Zalim belli, mazlumun hali ortada. Hiç bir şey yapamıyoruz; dramın yardımına koşamıyoruz, derman olamıyoruz. Umutlar kararmış, yeryüzü karanlık; mazlumun gözü ufukta. Ufuklardan gelecek umutlara kilitlenmiş, gözler çöl sıcaklığında hep hayal ve serap görüyor.
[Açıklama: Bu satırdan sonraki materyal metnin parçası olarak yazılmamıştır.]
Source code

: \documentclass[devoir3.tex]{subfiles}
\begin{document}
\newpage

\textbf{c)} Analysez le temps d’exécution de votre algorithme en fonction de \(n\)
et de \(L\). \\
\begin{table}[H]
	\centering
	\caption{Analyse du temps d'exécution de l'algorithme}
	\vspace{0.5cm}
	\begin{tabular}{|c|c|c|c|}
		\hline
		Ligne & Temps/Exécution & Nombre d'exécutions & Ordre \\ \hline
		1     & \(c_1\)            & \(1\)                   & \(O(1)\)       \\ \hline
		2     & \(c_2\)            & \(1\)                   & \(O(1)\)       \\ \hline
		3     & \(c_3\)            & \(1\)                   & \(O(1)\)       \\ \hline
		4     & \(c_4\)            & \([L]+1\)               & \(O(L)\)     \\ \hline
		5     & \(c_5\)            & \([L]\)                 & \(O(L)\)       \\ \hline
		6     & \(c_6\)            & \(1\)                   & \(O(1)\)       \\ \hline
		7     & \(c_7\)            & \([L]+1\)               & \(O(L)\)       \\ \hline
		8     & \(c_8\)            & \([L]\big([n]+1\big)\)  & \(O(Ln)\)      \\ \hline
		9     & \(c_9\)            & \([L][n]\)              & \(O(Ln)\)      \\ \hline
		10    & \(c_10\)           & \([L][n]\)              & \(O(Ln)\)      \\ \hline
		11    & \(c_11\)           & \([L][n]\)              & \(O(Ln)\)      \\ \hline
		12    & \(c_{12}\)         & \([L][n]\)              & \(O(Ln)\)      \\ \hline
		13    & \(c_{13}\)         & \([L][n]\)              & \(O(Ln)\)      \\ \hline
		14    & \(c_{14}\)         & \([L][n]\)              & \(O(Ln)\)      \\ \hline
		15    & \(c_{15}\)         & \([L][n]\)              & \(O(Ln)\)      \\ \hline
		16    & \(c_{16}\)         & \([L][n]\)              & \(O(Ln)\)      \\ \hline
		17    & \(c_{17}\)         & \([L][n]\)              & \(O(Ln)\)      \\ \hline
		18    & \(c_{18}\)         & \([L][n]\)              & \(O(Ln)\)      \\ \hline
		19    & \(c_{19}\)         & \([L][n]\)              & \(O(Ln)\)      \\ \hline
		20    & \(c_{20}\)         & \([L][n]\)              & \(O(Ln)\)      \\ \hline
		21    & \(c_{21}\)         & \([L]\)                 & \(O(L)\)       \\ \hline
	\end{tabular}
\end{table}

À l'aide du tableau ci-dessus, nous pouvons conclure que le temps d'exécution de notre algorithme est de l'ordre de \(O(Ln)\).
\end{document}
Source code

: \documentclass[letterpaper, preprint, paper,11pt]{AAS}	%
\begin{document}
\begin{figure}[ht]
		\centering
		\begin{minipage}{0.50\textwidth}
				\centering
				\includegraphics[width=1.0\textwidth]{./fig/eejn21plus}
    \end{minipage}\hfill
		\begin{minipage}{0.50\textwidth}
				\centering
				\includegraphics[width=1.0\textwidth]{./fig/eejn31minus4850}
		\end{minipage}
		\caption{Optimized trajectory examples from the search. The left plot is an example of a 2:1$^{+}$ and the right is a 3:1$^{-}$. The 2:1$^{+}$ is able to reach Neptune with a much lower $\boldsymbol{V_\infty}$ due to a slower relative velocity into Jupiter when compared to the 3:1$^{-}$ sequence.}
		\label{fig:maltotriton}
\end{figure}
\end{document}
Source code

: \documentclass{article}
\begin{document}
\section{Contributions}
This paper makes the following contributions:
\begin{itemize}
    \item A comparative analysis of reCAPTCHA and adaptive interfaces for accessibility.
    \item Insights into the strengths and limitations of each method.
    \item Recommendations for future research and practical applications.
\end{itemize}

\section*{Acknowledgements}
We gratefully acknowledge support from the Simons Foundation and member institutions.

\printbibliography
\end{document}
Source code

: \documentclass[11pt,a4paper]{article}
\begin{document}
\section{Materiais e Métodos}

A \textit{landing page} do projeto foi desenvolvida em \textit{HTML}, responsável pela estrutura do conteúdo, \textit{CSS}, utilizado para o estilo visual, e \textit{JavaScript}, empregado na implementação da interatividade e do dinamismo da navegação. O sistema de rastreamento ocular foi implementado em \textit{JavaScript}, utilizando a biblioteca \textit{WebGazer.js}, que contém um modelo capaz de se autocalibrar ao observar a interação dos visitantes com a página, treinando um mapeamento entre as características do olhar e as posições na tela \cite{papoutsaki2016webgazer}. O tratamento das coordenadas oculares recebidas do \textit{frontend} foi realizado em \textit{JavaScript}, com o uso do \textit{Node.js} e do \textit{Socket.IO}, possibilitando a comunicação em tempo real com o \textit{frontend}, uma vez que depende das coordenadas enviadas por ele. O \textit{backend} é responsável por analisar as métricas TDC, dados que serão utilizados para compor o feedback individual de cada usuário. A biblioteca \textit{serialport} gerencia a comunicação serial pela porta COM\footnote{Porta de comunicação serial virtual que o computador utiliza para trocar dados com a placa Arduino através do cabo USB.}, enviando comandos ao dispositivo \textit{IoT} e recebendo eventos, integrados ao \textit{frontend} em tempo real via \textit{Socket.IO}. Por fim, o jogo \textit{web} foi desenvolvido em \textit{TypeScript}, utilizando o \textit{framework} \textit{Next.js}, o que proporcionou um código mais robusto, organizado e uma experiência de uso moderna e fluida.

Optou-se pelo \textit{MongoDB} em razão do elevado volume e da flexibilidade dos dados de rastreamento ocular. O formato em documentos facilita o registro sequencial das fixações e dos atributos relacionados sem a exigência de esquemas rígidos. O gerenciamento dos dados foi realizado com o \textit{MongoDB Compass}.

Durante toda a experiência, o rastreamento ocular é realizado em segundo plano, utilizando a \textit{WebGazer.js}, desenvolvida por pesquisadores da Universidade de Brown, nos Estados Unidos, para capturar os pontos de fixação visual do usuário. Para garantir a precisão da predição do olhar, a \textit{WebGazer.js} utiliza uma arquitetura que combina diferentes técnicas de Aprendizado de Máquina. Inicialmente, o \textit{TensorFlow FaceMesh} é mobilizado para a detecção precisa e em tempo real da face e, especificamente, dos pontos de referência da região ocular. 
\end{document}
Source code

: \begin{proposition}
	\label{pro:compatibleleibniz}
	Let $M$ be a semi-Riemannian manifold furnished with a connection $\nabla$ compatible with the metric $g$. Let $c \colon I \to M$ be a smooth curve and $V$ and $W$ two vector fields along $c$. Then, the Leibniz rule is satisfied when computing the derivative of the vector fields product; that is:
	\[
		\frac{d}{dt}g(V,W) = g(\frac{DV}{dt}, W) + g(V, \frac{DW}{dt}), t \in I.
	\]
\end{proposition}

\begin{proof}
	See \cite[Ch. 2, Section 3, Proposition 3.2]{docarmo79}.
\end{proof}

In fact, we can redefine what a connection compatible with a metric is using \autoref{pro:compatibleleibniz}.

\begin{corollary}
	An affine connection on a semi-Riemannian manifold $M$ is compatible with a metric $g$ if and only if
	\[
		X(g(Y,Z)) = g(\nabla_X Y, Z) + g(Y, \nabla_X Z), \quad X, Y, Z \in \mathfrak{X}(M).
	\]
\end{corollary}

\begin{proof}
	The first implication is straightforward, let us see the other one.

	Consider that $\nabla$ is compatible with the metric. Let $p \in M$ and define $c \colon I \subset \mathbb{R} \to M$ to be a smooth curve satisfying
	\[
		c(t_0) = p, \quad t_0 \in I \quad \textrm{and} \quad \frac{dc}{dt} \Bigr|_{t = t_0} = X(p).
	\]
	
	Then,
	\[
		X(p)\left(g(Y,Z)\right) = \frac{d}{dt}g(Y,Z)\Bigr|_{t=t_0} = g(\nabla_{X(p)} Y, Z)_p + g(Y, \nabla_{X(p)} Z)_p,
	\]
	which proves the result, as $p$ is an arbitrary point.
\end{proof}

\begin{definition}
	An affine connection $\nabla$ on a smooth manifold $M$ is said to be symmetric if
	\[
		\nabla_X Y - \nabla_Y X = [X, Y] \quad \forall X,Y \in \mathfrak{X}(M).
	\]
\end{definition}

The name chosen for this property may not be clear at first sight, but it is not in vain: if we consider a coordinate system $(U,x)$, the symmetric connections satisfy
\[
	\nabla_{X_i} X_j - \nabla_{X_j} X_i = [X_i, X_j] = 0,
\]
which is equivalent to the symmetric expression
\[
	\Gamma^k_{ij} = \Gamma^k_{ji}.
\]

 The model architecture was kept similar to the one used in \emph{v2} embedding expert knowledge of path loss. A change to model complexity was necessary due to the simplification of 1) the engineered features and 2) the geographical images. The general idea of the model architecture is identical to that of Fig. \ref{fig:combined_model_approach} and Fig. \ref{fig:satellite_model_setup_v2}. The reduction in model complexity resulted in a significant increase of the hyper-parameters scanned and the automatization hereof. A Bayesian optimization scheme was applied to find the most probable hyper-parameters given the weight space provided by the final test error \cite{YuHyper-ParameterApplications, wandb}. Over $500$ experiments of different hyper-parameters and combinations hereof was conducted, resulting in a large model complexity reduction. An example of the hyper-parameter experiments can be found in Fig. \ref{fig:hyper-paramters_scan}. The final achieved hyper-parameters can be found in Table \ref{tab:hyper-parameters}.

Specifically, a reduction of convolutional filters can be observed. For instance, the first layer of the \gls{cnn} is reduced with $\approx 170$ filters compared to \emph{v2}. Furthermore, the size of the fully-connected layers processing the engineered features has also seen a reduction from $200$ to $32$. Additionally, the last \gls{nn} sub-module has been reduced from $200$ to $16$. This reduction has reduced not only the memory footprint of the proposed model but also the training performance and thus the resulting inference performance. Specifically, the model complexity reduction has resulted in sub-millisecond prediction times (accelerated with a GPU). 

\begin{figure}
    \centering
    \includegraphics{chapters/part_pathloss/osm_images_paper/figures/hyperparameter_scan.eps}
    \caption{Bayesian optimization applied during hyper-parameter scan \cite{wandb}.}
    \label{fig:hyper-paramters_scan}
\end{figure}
Aynı hatalar, benzer sonuçları doğuruyor. Gelin 106 yıl gerilere gidip aynı coğrafyada yaşananlara bakalım; dersimizi ona göre çalışalım. Balkan savaşları; Ortadoğu ve Afrika savaşları, I. Cihan Harbi ve buralarda tarihe karışan Dünya Devleti Osmanlı`nın şahsında Haçlıların katlettiği yüz binlerce çaresiz insan ve talan edilen Müslüman memleketler için Akif`in dediklerine bakalım.

'Ya Rab, bu uğursuz gecenin yok mu sabahı?
Mahşerde mi bîçarelerin, yoksa felahı!...
Bîzar edecek, korkuyorum, Cedd-i Hüseyn'i
En sonra, Salîb(Haçlı) Ormanı görmek Harameyn'i..
Sönsün de, İlahi, şu yanan meş'al-i vahdet
Teslîs ile çöksün mü bütün aleme zulmet?..
İslam ayakaltında sürünsün mü nihayet?
Ya Rab, bu ne hüsrandır, İlahi, bu ne zillet?
Mazlûmu nedir ezmede, ezdirmede mana?
Zalimleri adlin, hani öldürmedi hala
Cani geziyor dipdiri... Can vermede masûm
Suç başkasınındır da niçin başkası mahkûm?...
Eyvah! Beş on kafirin îmanına kandık;
Bir uykuya daldık ki: cehennemde uyandık
Madam ki, ey adl-i İlahi yakacaktın...
Yaksaydın a mel'unları... Tuttun bizi yaktın
Küfrün o sefil elleri ayatını sildi:
Binlerce cevami' yıkılıp hake serildi
Kalmışsa eğer bir iki mabed, o da mürted:
Göğsündeki haç, küfrüne fetva-yı müeyyed!
Dul kaldı kadınlar, babasız kaldı çocuklar,
Bir giryede bin ailenin matemi çağlar!
En kanlı şenaatle kovulmuş vatanından
Milyonla hayatın yüreğinden gidiyor kan!
İslam'ı elinden tutacak, kaldıracak yok...
Na-hak yere feryad ediyor: Âcize hak yok!
Yetmez mi musab olduğumuz bunca devahi?
Ağzım kurusun... Yok musun ey adl-i İlahî!

Aynısını yaşıyoruz. Şunu görüyor ve anlıyorum: Rabbim; zamane Firavunlarının mülküne varis edeceği Müslümanları ateşte yakarak temizliyor. Bu temizliği yaparken de kimilerini cennet-i ala`ya, kimilerini nar-ı cehenneme, oranın da en dip ateşlerine müstahak edecek büyük suçlar işletiyor.

'Sakın, Allah`ı zalimlerin yaptıklarından habersiz sanma! Allah, onları ancak gözlerin dehşetle bakakalacağı bir güne erteliyor.' (İbrahim 42)

O gün; hem dünyada hem de ahrette; Muztaz`afların zaferi, kafir, zalim ve gafillerin zilleti olacak. Ahirette de dahası olacak.

Kurtuluş umudumuzun azaldığı şu günahkar asrımızda ne çok CENNET YOLCULARINI uğurluyoruz İlahi!

Dualar elbette AH`lar eşliğinde Arş-ı Ala`ya ulaşmış. Şimdilik gazap olarak yağmakta; mazlumun canı, zalimin de insanlık adına biriktirdiği tüm değerlerini yakıp kül etmekte ama şu da biline: 'Ocakta közüm; karnımda sözüm(üz) var/Halden bilene!'

Ve 'Mazlumların zalimlerden öç alacağı günler, zalimin zulmünden daha çetin olacaktır.'(Hz. Ali). Vesselam.